## Assigned task:
All of the records below are to be given again word for word, with the pictures removed.
>>>
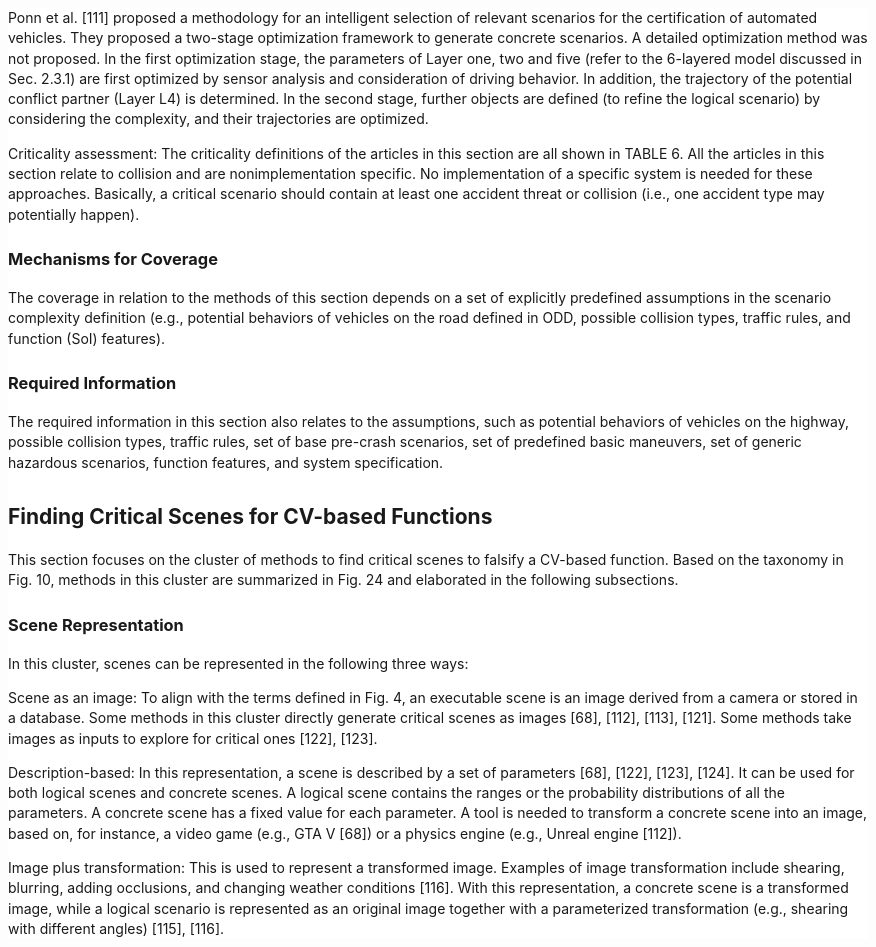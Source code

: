 Ponn et al. [111] proposed a methodology for an intelligent selection of relevant scenarios for the certification of automated vehicles. They proposed a two-stage optimization framework to generate concrete scenarios. A detailed optimization method was not proposed. In the first optimization stage, the parameters of Layer one, two and five (refer to the 6-layered model discussed in Sec. 2.3.1) are first optimized by sensor analysis and consideration of driving behavior. In addition, the trajectory of the potential conflict partner (Layer L4) is determined. In the second stage, further objects are defined (to refine the logical scenario) by considering the complexity, and their trajectories are optimized.

Criticality assessment: The criticality definitions of the articles in this section are all shown in TABLE 6. All the articles in this section relate to collision and are nonimplementation specific. No implementation of a specific system is needed for these approaches. Basically, a critical scenario should contain at least one accident threat or collision (i.e., one accident type may potentially happen).


### Mechanisms for Coverage

The coverage in relation to the methods of this section depends on a set of explicitly predefined assumptions in the scenario complexity definition (e.g., potential behaviors of vehicles on the road defined in ODD, possible collision types, traffic rules, and function (SoI) features).


### Required Information

The required information in this section also relates to the assumptions, such as potential behaviors of vehicles on the highway, possible collision types, traffic rules, set of base pre-crash scenarios, set of predefined basic maneuvers, set of generic hazardous scenarios, function features, and system specification.


## Finding Critical Scenes for CV-based Functions

This section focuses on the cluster of methods to find critical scenes to falsify a CV-based function. Based on the taxonomy in Fig. 10, methods in this cluster are summarized in Fig. 24 and elaborated in the following subsections.


### Scene Representation

In this cluster, scenes can be represented in the following three ways:

Scene as an image: To align with the terms defined in Fig. 4, an executable scene is an image derived from a camera or stored in a database. Some methods in this cluster directly generate critical scenes as images [68], [112], [113], [121]. Some methods take images as inputs to explore for critical ones [122], [123].

Description-based: In this representation, a scene is described by a set of parameters [68], [122], [123], [124]. It can be used for both logical scenes and concrete scenes. A logical scene contains the ranges or the probability distributions of all the parameters. A concrete scene has a fixed value for each parameter. A tool is needed to transform a concrete scene into an image, based on, for instance, a video game (e.g., GTA V [68]) or a physics engine (e.g., Unreal engine [112]).

Image plus transformation: This is used to represent a transformed image. Examples of image transformation include shearing, blurring, adding occlusions, and changing weather conditions [116]. With this representation, a concrete scene is a transformed image, while a logical scenario is represented as an original image together with a parameterized transformation (e.g., shearing with different angles) [115], [116].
<<<
## Task solution:
Source code

: Ponn et al. [111] proposed a methodology for an intelligent selection of relevant scenarios for the certification of automated vehicles. They proposed a two-stage optimization framework to generate concrete scenarios. A detailed optimization method was not proposed. In the first optimization stage, the parameters of Layer one, two and five (refer to the 6-layered model discussed in Sec. 2.3.1) are first optimized by sensor analysis and consideration of driving behavior. In addition, the trajectory of the potential conflict partner (Layer L4) is determined. In the second stage, further objects are defined (to refine the logical scenario) by considering the complexity, and their trajectories are optimized.

Criticality assessment: The criticality definitions of the articles in this section are all shown in TABLE 6. All the articles in this section relate to collision and are nonimplementation specific. No implementation of a specific system is needed for these approaches. Basically, a critical scenario should contain at least one accident threat or collision (i.e., one accident type may potentially happen).


### Mechanisms for Coverage

The coverage in relation to the methods of this section depends on a set of explicitly predefined assumptions in the scenario complexity definition (e.g., potential behaviors of vehicles on the road defined in ODD, possible collision types, traffic rules, and function (SoI) features).


### Required Information

The required information in this section also relates to the assumptions, such as potential behaviors of vehicles on the highway, possible collision types, traffic rules, set of base pre-crash scenarios, set of predefined basic maneuvers, set of generic hazardous scenarios, function features, and system specification.


## Finding Critical Scenes for CV-based Functions

This section focuses on the cluster of methods to find critical scenes to falsify a CV-based function. Based on the taxonomy in Fig. 10, methods in this cluster are summarized in Fig. 24 and elaborated in the following subsections.


### Scene Representation

In this cluster, scenes can be represented in the following three ways:

Scene as an image: To align with the terms defined in Fig. 4, an executable scene is an image derived from a camera or stored in a database. Some methods in this cluster directly generate critical scenes as images [68], [112], [113], [121]. Some methods take images as inputs to explore for critical ones [122], [123].

Description-based: In this representation, a scene is described by a set of parameters [68], [122], [123], [124]. It can be used for both logical scenes and concrete scenes. A logical scene contains the ranges or the probability distributions of all the parameters. A concrete scene has a fixed value for each parameter. A tool is needed to transform a concrete scene into an image, based on, for instance, a video game (e.g., GTA V [68]) or a physics engine (e.g., Unreal engine [112]).

Image plus transformation: This is used to represent a transformed image. Examples of image transformation include shearing, blurring, adding occlusions, and changing weather conditions [116]. With this representation, a concrete scene is a transformed image, while a logical scenario is represented as an original image together with a parameterized transformation (e.g., shearing with different angles) [115], [116].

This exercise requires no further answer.